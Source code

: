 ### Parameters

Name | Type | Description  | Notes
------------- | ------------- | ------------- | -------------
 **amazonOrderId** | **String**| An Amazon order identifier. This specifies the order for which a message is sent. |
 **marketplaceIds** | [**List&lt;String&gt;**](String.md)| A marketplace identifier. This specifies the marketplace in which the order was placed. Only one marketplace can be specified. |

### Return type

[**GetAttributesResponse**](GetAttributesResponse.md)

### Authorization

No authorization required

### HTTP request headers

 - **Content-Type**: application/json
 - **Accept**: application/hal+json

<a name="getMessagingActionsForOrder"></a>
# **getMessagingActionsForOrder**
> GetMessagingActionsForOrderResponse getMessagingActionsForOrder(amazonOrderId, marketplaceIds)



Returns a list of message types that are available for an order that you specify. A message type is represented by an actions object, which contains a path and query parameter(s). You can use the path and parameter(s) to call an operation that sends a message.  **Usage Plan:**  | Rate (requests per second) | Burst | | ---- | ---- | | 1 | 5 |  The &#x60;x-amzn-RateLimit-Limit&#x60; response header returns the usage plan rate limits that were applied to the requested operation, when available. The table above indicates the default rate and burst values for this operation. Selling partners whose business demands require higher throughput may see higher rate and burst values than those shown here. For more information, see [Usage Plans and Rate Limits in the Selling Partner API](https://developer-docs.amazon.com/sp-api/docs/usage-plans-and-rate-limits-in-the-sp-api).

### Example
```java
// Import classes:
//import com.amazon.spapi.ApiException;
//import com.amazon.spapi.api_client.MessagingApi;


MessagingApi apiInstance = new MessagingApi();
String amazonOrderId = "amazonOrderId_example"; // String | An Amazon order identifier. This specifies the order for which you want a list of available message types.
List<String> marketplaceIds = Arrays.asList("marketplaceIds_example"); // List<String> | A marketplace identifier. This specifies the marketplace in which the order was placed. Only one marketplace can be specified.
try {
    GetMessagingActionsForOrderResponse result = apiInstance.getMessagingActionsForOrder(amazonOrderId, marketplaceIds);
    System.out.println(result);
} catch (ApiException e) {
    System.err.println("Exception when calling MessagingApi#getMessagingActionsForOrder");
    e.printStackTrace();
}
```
※ ※ ※
Pull out all lines containing the word "specifies" from the entries above.

Solution for this exercise:
 **amazonOrderId** | **String**| An Amazon order identifier. This specifies the order for which a message is sent. |
 **marketplaceIds** | [**List&lt;String&gt;**](String.md)| A marketplace identifier. This specifies the marketplace in which the order was placed. Only one marketplace can be specified. |
String amazonOrderId = "amazonOrderId_example"; // String | An Amazon order identifier. This specifies the order for which you want a list of available message types.
List<String> marketplaceIds = Arrays.asList("marketplaceIds_example"); // List<String> | A marketplace identifier. This specifies the marketplace in which the order was placed. Only one marketplace can be specified.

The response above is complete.